Look through the data below and show every line that includes "another".

BEGIN DATA RECORDS

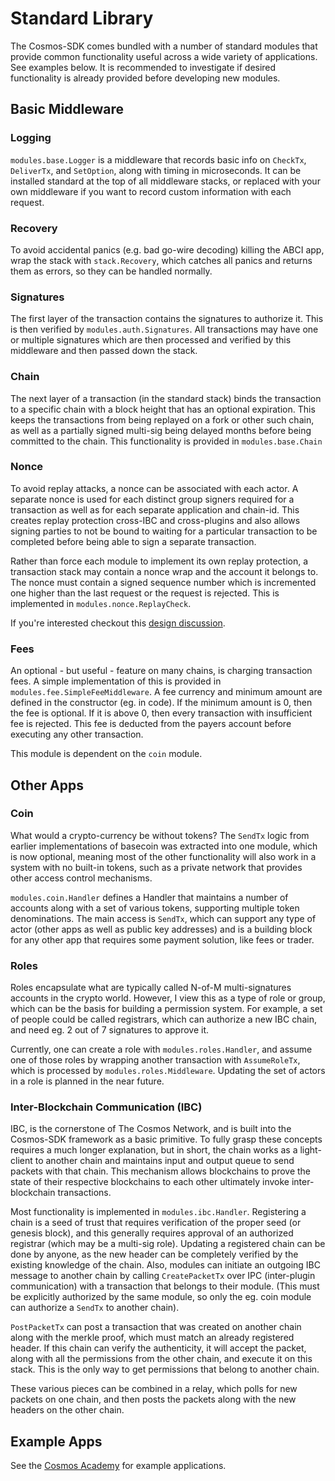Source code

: # Standard Library

The Cosmos-SDK comes bundled with a number of standard modules that
provide common functionality useful across a wide variety of applications.
See examples below. It is recommended to investigate if desired
functionality is already provided before developing new modules.

## Basic Middleware

### Logging

`modules.base.Logger` is a middleware that records basic info on `CheckTx`,
`DeliverTx`, and `SetOption`, along with timing in microseconds. It can be
installed standard at the top of all middleware stacks, or replaced with your
own middleware if you want to record custom information with each request.

### Recovery

To avoid accidental panics (e.g. bad go-wire decoding) killing the ABCI app,
wrap the stack with `stack.Recovery`, which catches all panics and returns
them as errors, so they can be handled normally.

### Signatures

The first layer of the transaction contains the signatures to authorize it.
This is then verified by `modules.auth.Signatures`. All transactions may
have one or multiple signatures which are then processed and verified by this
middleware and then passed down the stack.

### Chain

The next layer of a transaction (in the standard stack) binds the transaction
to a specific chain with a block height that has an optional expiration. This
keeps the transactions from being replayed on a fork or other such chain, as
well as a partially signed multi-sig being delayed months before being
committed to the chain. This functionality is provided in `modules.base.Chain`

### Nonce

To avoid replay attacks, a nonce can be associated with each actor. A separate
nonce is used for each distinct group signers required for a transaction as
well as for each separate application and chain-id. This creates replay
protection cross-IBC and cross-plugins and also allows signing parties to not
be bound to waiting for a particular transaction to be completed before being
able to sign a separate transaction.

Rather than force each module to implement its own replay protection, a
transaction stack may contain a nonce wrap and the account it belongs to. The
nonce must contain a signed sequence number which is incremented one higher
than the last request or the request is rejected. This is implemented in
`modules.nonce.ReplayCheck`.

If you're interested checkout this [design
discussion](https://github.com/cosmos/cosmos-sdk/issues/160).

### Fees

An optional - but useful - feature on many chains, is charging transaction fees.
A simple implementation of this is provided in `modules.fee.SimpleFeeMiddleware`.
A fee currency and minimum amount are defined in the constructor (eg. in code).
If the minimum amount is 0, then the fee is optional. If it is above 0, then
every transaction with insufficient fee is rejected. This fee is deducted from the
payers account before executing any other transaction.

This module is dependent on the `coin` module.

## Other Apps

### Coin

What would a crypto-currency be without tokens? The `SendTx` logic from earlier
implementations of basecoin was extracted into one module, which is now
optional, meaning most of the other functionality will also work in a system
with no built-in tokens, such as a private network that provides other access
control mechanisms.

`modules.coin.Handler` defines a Handler that maintains a number of accounts
along with a set of various tokens, supporting multiple token denominations.
The main access is `SendTx`, which can support any type of actor (other apps as
well as public key addresses) and is a building block for any other app that
requires some payment solution, like fees or trader.

### Roles

Roles encapsulate what are typically called N-of-M multi-signatures accounts
in the crypto world. However, I view this as a type of role or group, which can
be the basis for building a permission system. For example, a set of people
could be called registrars, which can authorize a new IBC chain, and need eg. 2
out of 7 signatures to approve it.

Currently, one can create a role with `modules.roles.Handler`, and assume one
of those roles by wrapping another transaction with `AssumeRoleTx`, which is
processed by `modules.roles.Middleware`. Updating the set of actors in
a role is planned in the near future.

### Inter-Blockchain Communication (IBC)

IBC, is the cornerstone of The Cosmos Network, and is built into the Cosmos-SDK
framework as a basic primitive. To fully grasp these concepts requires
a much longer explanation, but in short, the chain works as a light-client to
another chain and maintains input and output queue to send packets with that
chain. This mechanism allows blockchains to prove the state of their respective
blockchains to each other ultimately invoke inter-blockchain transactions.

Most functionality is implemented in `modules.ibc.Handler`. Registering a chain
is a seed of trust that requires verification of the proper seed (or genesis
block), and this generally requires approval of an authorized registrar (which
may be a multi-sig role). Updating a registered chain can be done by anyone,
as the new header can be completely verified by the existing knowledge of the
chain. Also, modules can initiate an outgoing IBC message to another chain
by calling `CreatePacketTx` over IPC (inter-plugin communication) with a
transaction that belongs to their module. (This must be explicitly authorized
by the same module, so only the eg. coin module can authorize a `SendTx` to
another chain).

`PostPacketTx` can post a transaction that was created on another chain along
with the merkle proof, which must match an already registered header. If this
chain can verify the authenticity, it will accept the packet, along with all
the permissions from the other chain, and execute it on this stack. This is the
only way to get permissions that belong to another chain.

These various pieces can be combined in a relay, which polls for new packets
on one chain, and then posts the packets along with the new headers on the
other chain.

## Example Apps

See the [Cosmos Academy](https://github.com/cosmos/cosmos-academy) for example applications.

END DATA RECORDS

* SOLUTION TO THE PROBLEM
of those roles by wrapping another transaction with `AssumeRoleTx`, which is
another chain and maintains input and output queue to send packets with that
chain. Also, modules can initiate an outgoing IBC message to another chain
another chain).
`PostPacketTx` can post a transaction that was created on another chain along
only way to get permissions that belong to another chain.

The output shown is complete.